As more and more people are cutting the cord when it comes to home entertainment, competition in the industry has never been more intense. Broadcast gave way to cable before satellite became an option, and now technology is driving the fight and offering an increasing number of choices. Four identifiable segments are beginning to emerge: cable and satellite, streaming video, TV enhancement, and advanced options.
In Part 1 of this series, I examined the traditional players — including cable and satellite providers, as well as communications companies that have begun to get into the game. Today, I’ll examine the various streaming video options. There is some overlap in certain cases, but by understanding each segment individually, you’ll get a clearer picture of the overall industry.
The streaming video players
Netflix, Inc. (NASDAQ:NFLX): As the first mover in streaming video, Netflix has a clear advantage over its competitors. Netflix, Inc. (NASDAQ:NFLX) stock has taken investors on a roller-coaster ride over the past few years. In 2011, shares were trading just below $300 when the company announced the massive price increase and the bifurcation of the DVD business. Netflix, Inc. (NASDAQ:NFLX) stock became a case study in how to kill the golden goose, seeing the stock drop to just over $60 last fall. The stock is now knocking on $250 again.

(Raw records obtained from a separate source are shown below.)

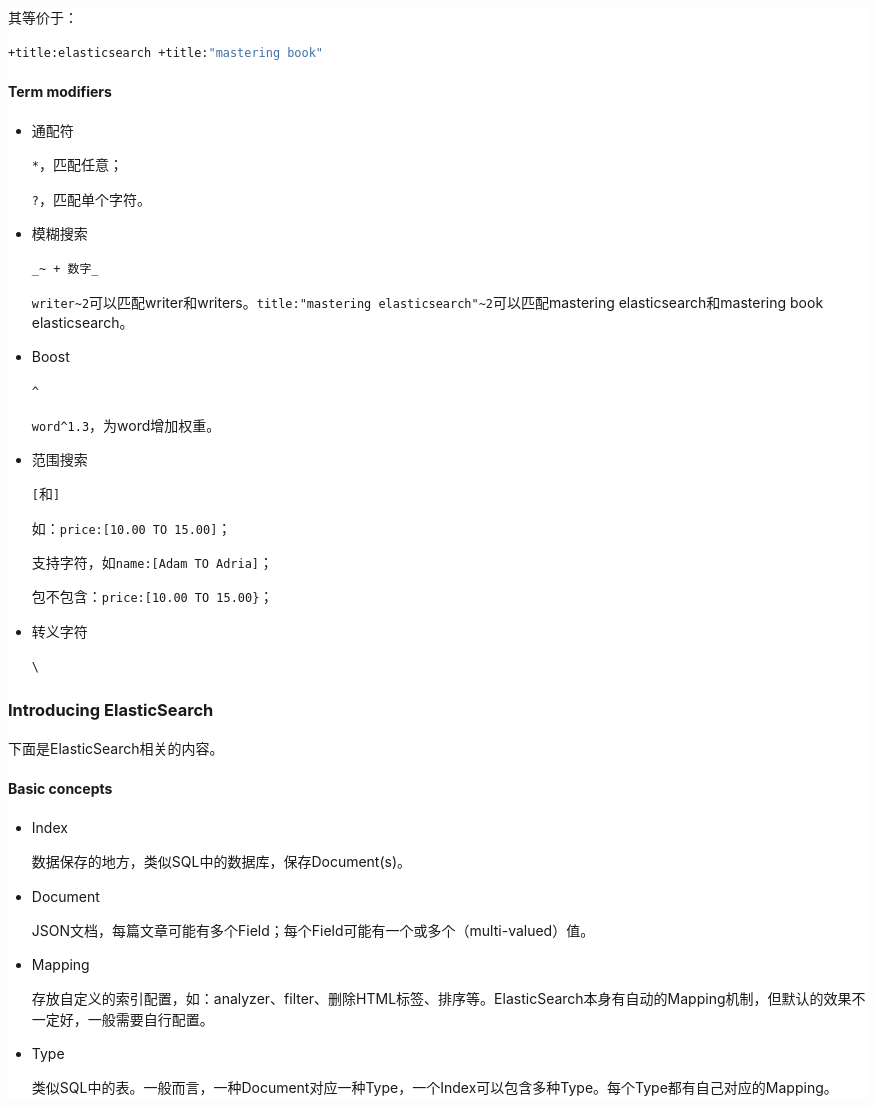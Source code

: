 其等价于：

```bash
+title:elasticsearch +title:"mastering book"
```

#### Term modifiers

* 通配符

    `*`，匹配任意；

    `?`，匹配单个字符。

* 模糊搜索

    `_~ + 数字_`

    `writer~2`可以匹配writer和writers。`title:"mastering elasticsearch"~2`可以匹配mastering elasticsearch和mastering book elasticsearch。

* Boost

    `^`

    `word^1.3`，为word增加权重。

* 范围搜索

    `[`和`]`

    如：`price:[10.00 TO 15.00]`；

    支持字符，如`name:[Adam TO Adria]`；

    包不包含：`price:[10.00 TO 15.00}`；

* 转义字符

    `\`

### Introducing ElasticSearch

下面是ElasticSearch相关的内容。

#### Basic concepts

* Index

    数据保存的地方，类似SQL中的数据库，保存Document(s)。

* Document

    JSON文档，每篇文章可能有多个Field；每个Field可能有一个或多个（multi-valued）值。

* Mapping

    存放自定义的索引配置，如：analyzer、filter、删除HTML标签、排序等。ElasticSearch本身有自动的Mapping机制，但默认的效果不一定好，一般需要自行配置。

* Type

    类似SQL中的表。一般而言，一种Document对应一种Type，一个Index可以包含多种Type。每个Type都有自己对应的Mapping。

As a first mover, Netflix, Inc. (NASDAQ:NFLX) has the ability to not only continue build a significant subscriber base but also to forge critical strategic partnerships and iron out glitches. Recently, Netflix, Inc. (NASDAQ:NFLX) announced user profiles that will allow as many as five users per account to customize recommendations and preferences. The company is working toward constantly improving the user experience.
What CEO Reed Hastings is really doing right, and another reason Netflix, Inc. (NASDAQ:NFLX) is strongly positioned among streaming video competitors, is producing original content. In the entertainment business, content is king. While some critics have observed that Netflix has had mixed success with its original shows, it’s moving in the right direction. Furthermore, the move by Hastings indicates that the CEO understands the importance of content in the long-term success of streaming video.

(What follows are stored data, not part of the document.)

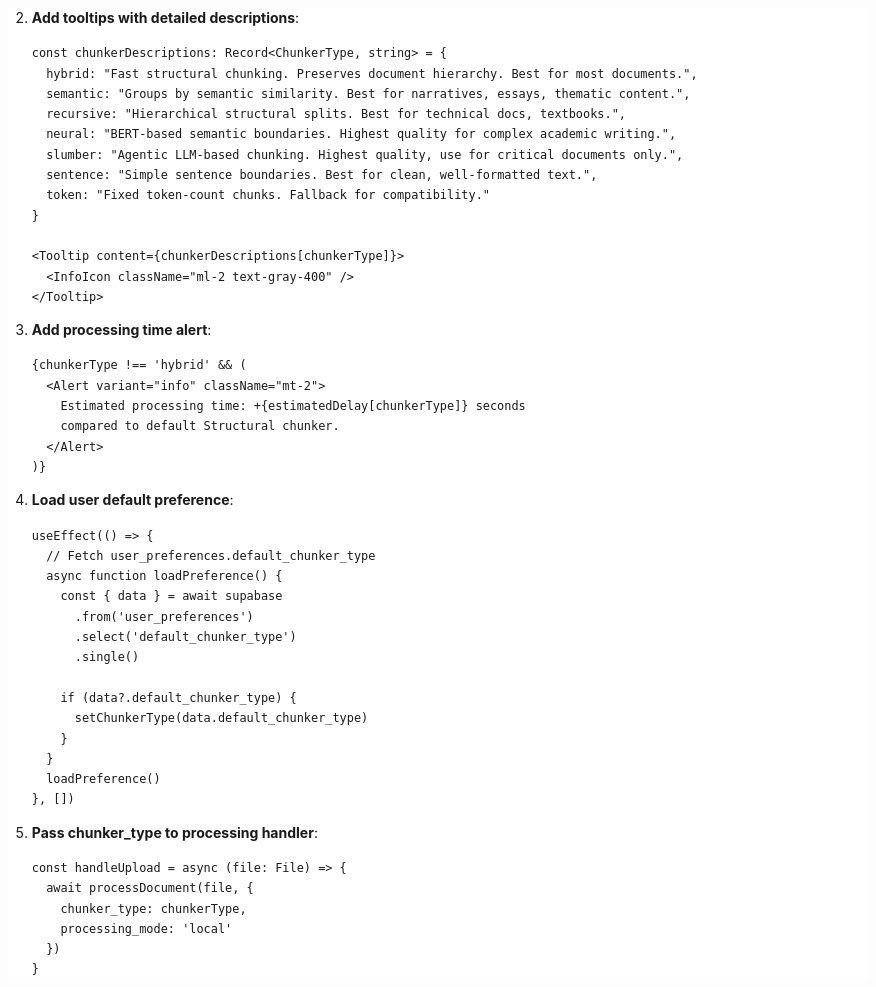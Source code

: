 2. **Add tooltips with detailed descriptions**:
   ```tsx
   const chunkerDescriptions: Record<ChunkerType, string> = {
     hybrid: "Fast structural chunking. Preserves document hierarchy. Best for most documents.",
     semantic: "Groups by semantic similarity. Best for narratives, essays, thematic content.",
     recursive: "Hierarchical structural splits. Best for technical docs, textbooks.",
     neural: "BERT-based semantic boundaries. Highest quality for complex academic writing.",
     slumber: "Agentic LLM-based chunking. Highest quality, use for critical documents only.",
     sentence: "Simple sentence boundaries. Best for clean, well-formatted text.",
     token: "Fixed token-count chunks. Fallback for compatibility."
   }

   <Tooltip content={chunkerDescriptions[chunkerType]}>
     <InfoIcon className="ml-2 text-gray-400" />
   </Tooltip>
   ```

3. **Add processing time alert**:
   ```tsx
   {chunkerType !== 'hybrid' && (
     <Alert variant="info" className="mt-2">
       Estimated processing time: +{estimatedDelay[chunkerType]} seconds
       compared to default Structural chunker.
     </Alert>
   )}
   ```

4. **Load user default preference**:
   ```tsx
   useEffect(() => {
     // Fetch user_preferences.default_chunker_type
     async function loadPreference() {
       const { data } = await supabase
         .from('user_preferences')
         .select('default_chunker_type')
         .single()

       if (data?.default_chunker_type) {
         setChunkerType(data.default_chunker_type)
       }
     }
     loadPreference()
   }, [])
   ```

5. **Pass chunker_type to processing handler**:
   ```tsx
   const handleUpload = async (file: File) => {
     await processDocument(file, {
       chunker_type: chunkerType,
       processing_mode: 'local'
     })
   }
   ```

Amazon.com, Inc. (NASDAQ:AMZN): Amazon Prime is currently the most significant competitor to Netflix in the streaming space, and this year saw the fight intensify. Not only did Amazon.com, Inc. (NASDAQ:AMZN) aggressively go after some of the licensing deals that had once belonged to Netflix — remember, Amazon.com, Inc. (NASDAQ:AMZN) has a significantly larger balance sheet to play with — but it has also ramped up its own original production effort. Amazon.com, Inc. (NASDAQ:AMZN) recently announced that it’s putting six more pilots into production, most with a focus on kids’ programming — including a pilot aimed at 6- to 11-year-olds and a first-ever live action show.